C’est le cas par exemple de l’antenne PACA de l’association IFAC qui gère déjà de nombreuses maisons pour tous. « Pour la mairie, c’est plus simple d’avoir une grosse structure bien rodée qui travaille partout de la même façon. Mais est-ce que le service sera le même ? Sûrement pas ! », plaide-t-on au centre social de la Rouguière.

Au service presse de la CAF, pas besoin de poser la question. Les premiers mots de la chargée de communication contredisent instantanément cette hypothèse : « Surtout, cette histoire n’a aucun lien avec la création d’un nouveau centre social », précise-t-on sans apporter plus de réponses dans les délais de notre publication. La nouvelle délégation de service public prendra effet au mieux le 30 juin 2018. Entre fin novembre et cette date, c’est au moins sept mois sans centre social que vont devoir vivre les habitants de ce quartier si celui où ils ont l’habitude d’aller ferme ses portes.

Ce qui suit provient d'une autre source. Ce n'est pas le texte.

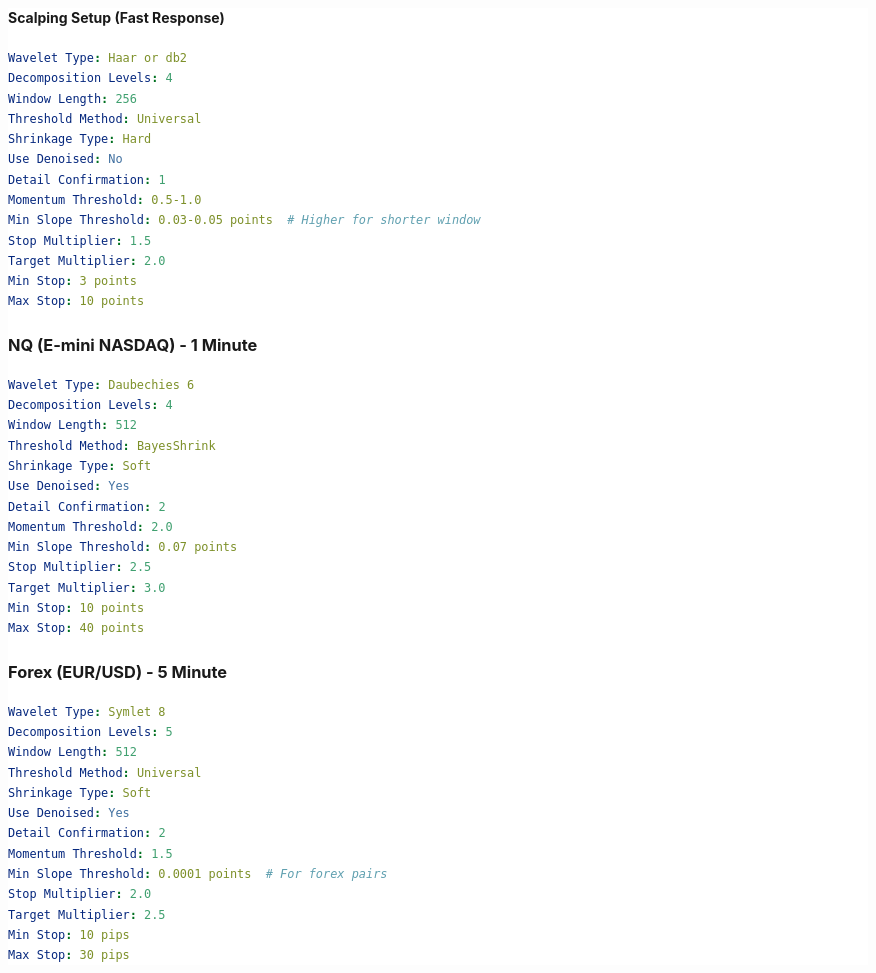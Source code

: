 #### Scalping Setup (Fast Response)
```yaml
Wavelet Type: Haar or db2
Decomposition Levels: 4
Window Length: 256
Threshold Method: Universal
Shrinkage Type: Hard
Use Denoised: No
Detail Confirmation: 1
Momentum Threshold: 0.5-1.0
Min Slope Threshold: 0.03-0.05 points  # Higher for shorter window
Stop Multiplier: 1.5
Target Multiplier: 2.0
Min Stop: 3 points
Max Stop: 10 points
```

### NQ (E-mini NASDAQ) - 1 Minute

```yaml
Wavelet Type: Daubechies 6
Decomposition Levels: 4
Window Length: 512
Threshold Method: BayesShrink
Shrinkage Type: Soft
Use Denoised: Yes
Detail Confirmation: 2
Momentum Threshold: 2.0
Min Slope Threshold: 0.07 points
Stop Multiplier: 2.5
Target Multiplier: 3.0
Min Stop: 10 points
Max Stop: 40 points
```

### Forex (EUR/USD) - 5 Minute

```yaml
Wavelet Type: Symlet 8
Decomposition Levels: 5
Window Length: 512
Threshold Method: Universal
Shrinkage Type: Soft
Use Denoised: Yes
Detail Confirmation: 2
Momentum Threshold: 1.5
Min Slope Threshold: 0.0001 points  # For forex pairs
Stop Multiplier: 2.0
Target Multiplier: 2.5
Min Stop: 10 pips
Max Stop: 30 pips
```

Devant le centre social de la Rouguière, dont les locaux eux ne font que quelques centaines de mètres carrés, des habitants se prennent en photo avec des pancartes « RIP le centre social ». Changer de lieu leur centre social ? « Oui pas de problème, répondent-ils. Mais ici, on trouve une vraie famille, on passe boire le café, le directeur amène les enfants à la pêche… Là-bas, on sait très bien comment ça va être : froid ! »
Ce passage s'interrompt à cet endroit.